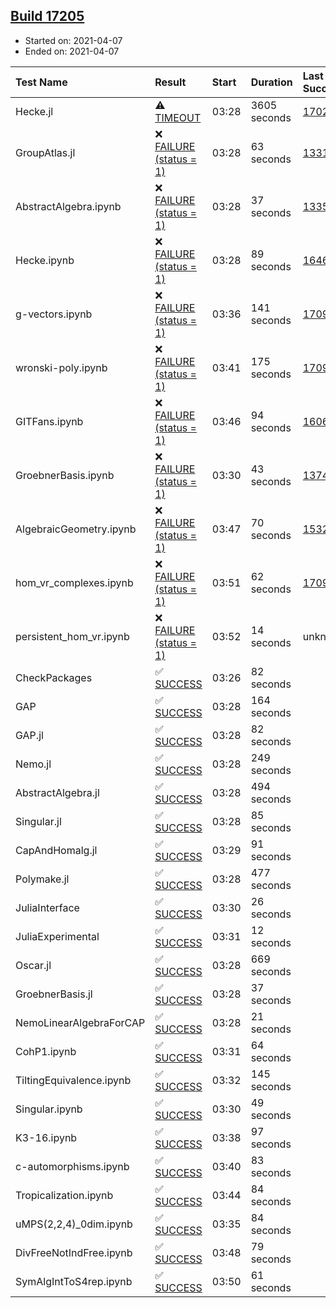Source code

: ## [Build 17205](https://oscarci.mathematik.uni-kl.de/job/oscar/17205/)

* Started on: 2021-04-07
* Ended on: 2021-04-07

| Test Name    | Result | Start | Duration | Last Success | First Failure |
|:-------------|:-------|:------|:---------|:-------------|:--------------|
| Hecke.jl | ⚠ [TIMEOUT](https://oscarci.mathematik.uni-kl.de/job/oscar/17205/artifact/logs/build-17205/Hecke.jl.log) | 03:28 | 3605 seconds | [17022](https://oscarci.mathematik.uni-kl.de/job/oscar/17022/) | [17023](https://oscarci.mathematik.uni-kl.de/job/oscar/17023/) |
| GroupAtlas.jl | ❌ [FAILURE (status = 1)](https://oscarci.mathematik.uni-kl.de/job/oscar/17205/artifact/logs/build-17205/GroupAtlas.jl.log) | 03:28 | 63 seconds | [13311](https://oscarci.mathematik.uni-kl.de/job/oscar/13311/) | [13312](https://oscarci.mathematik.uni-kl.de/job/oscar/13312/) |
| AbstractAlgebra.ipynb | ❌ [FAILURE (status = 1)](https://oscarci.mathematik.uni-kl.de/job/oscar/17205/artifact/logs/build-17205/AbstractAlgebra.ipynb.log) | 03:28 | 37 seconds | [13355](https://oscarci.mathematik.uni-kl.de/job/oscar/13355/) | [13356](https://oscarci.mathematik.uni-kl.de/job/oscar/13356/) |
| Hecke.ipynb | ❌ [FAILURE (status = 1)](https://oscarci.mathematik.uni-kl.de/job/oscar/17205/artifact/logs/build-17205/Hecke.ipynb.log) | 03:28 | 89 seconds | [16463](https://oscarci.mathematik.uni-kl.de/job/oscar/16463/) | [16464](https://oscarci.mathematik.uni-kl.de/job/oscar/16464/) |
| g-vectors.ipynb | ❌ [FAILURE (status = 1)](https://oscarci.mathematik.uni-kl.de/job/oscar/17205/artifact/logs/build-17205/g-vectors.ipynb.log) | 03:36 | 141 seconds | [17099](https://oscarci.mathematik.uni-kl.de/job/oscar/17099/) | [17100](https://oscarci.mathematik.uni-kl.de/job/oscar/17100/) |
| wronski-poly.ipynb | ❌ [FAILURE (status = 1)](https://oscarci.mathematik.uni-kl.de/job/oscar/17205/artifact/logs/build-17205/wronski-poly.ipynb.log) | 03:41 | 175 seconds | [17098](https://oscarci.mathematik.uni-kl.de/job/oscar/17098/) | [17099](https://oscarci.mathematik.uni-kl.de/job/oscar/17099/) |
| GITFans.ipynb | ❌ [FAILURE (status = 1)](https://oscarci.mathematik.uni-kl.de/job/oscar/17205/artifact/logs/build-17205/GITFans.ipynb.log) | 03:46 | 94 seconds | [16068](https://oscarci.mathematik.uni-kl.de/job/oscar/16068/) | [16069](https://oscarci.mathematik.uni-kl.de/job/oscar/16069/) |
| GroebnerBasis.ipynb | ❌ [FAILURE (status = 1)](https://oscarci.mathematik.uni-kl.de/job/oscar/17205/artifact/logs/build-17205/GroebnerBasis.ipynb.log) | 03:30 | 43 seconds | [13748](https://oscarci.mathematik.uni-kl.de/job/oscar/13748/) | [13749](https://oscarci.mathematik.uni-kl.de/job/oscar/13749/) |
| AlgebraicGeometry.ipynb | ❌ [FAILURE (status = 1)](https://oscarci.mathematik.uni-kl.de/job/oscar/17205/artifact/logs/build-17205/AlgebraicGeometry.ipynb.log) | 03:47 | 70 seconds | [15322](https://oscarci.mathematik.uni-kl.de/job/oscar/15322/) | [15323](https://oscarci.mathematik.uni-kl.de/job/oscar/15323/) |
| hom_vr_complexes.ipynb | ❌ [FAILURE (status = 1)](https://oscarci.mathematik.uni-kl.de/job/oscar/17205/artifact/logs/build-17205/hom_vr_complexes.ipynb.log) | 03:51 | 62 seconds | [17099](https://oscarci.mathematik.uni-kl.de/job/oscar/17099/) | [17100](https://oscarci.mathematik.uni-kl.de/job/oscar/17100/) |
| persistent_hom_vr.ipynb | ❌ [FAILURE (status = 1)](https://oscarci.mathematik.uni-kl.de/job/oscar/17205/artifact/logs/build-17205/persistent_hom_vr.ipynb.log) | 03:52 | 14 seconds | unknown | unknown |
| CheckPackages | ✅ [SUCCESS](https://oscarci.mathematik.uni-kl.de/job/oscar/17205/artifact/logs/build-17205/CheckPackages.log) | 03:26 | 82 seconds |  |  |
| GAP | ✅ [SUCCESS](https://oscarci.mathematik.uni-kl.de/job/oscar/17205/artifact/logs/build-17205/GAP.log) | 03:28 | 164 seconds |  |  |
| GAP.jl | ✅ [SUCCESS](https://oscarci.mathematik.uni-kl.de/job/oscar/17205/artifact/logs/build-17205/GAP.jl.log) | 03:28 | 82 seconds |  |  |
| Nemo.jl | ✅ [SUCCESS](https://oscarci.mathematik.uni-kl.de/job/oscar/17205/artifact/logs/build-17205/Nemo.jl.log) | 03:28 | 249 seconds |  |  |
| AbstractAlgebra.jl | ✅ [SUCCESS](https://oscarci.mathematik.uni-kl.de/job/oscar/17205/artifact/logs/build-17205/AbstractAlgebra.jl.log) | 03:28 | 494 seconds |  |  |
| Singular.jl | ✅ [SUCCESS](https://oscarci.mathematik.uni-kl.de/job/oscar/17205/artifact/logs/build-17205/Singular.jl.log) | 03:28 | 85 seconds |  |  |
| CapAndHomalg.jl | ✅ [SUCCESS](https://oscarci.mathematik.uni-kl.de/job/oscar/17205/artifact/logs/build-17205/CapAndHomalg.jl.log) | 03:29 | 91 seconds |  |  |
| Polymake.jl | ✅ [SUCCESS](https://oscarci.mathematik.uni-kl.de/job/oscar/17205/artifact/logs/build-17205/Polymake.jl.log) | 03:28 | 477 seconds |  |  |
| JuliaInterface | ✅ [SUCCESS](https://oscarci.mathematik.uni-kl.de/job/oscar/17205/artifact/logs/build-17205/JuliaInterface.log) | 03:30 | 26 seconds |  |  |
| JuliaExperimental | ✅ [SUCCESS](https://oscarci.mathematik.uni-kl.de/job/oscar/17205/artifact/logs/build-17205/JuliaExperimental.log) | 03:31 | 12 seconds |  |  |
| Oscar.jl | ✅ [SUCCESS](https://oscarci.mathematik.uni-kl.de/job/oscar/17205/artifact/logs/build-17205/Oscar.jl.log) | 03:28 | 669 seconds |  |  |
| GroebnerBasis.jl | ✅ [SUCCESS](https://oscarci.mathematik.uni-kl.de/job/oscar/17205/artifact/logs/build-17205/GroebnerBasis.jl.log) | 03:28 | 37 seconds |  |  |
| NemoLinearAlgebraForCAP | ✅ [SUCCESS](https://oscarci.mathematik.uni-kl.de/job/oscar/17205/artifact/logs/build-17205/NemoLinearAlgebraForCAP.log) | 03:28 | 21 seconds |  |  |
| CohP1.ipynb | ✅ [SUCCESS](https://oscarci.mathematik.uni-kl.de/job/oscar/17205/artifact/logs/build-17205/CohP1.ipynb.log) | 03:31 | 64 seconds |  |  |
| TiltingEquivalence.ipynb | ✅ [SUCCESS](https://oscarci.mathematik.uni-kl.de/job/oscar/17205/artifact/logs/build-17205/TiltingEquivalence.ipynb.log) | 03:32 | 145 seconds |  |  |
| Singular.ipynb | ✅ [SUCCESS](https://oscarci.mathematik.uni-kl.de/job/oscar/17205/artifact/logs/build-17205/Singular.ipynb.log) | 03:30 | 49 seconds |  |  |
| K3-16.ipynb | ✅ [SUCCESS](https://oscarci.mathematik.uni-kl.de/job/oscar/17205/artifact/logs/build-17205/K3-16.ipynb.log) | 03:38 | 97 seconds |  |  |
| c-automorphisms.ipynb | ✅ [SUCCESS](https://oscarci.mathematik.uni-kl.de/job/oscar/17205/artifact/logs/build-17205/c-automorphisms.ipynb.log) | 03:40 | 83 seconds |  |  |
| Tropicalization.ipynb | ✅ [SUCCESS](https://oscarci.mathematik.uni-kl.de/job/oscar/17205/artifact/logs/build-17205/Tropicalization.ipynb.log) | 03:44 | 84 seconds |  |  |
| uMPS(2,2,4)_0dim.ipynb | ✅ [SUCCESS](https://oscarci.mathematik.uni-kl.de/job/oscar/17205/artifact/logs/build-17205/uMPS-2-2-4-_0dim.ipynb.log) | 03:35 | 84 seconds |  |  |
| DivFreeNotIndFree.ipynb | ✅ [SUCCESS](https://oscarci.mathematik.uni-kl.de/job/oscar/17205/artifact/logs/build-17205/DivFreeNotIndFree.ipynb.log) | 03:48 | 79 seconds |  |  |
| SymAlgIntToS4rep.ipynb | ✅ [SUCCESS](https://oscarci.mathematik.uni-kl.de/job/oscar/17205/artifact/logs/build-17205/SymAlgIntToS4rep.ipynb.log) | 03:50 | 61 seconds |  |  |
+ + + + +
_Work instructions:_
Using the listing above, return word for word each line from the one that has "GITFans.ipynb | ❌" through the one that has "unknown | unknown |", and no line outside that range.

_Result of this task:_
| GITFans.ipynb | ❌ [FAILURE (status = 1)](https://oscarci.mathematik.uni-kl.de/job/oscar/17205/artifact/logs/build-17205/GITFans.ipynb.log) | 03:46 | 94 seconds | [16068](https://oscarci.mathematik.uni-kl.de/job/oscar/16068/) | [16069](https://oscarci.mathematik.uni-kl.de/job/oscar/16069/) |
| GroebnerBasis.ipynb | ❌ [FAILURE (status = 1)](https://oscarci.mathematik.uni-kl.de/job/oscar/17205/artifact/logs/build-17205/GroebnerBasis.ipynb.log) | 03:30 | 43 seconds | [13748](https://oscarci.mathematik.uni-kl.de/job/oscar/13748/) | [13749](https://oscarci.mathematik.uni-kl.de/job/oscar/13749/) |
| AlgebraicGeometry.ipynb | ❌ [FAILURE (status = 1)](https://oscarci.mathematik.uni-kl.de/job/oscar/17205/artifact/logs/build-17205/AlgebraicGeometry.ipynb.log) | 03:47 | 70 seconds | [15322](https://oscarci.mathematik.uni-kl.de/job/oscar/15322/) | [15323](https://oscarci.mathematik.uni-kl.de/job/oscar/15323/) |
| hom_vr_complexes.ipynb | ❌ [FAILURE (status = 1)](https://oscarci.mathematik.uni-kl.de/job/oscar/17205/artifact/logs/build-17205/hom_vr_complexes.ipynb.log) | 03:51 | 62 seconds | [17099](https://oscarci.mathematik.uni-kl.de/job/oscar/17099/) | [17100](https://oscarci.mathematik.uni-kl.de/job/oscar/17100/) |
| persistent_hom_vr.ipynb | ❌ [FAILURE (status = 1)](https://oscarci.mathematik.uni-kl.de/job/oscar/17205/artifact/logs/build-17205/persistent_hom_vr.ipynb.log) | 03:52 | 14 seconds | unknown | unknown |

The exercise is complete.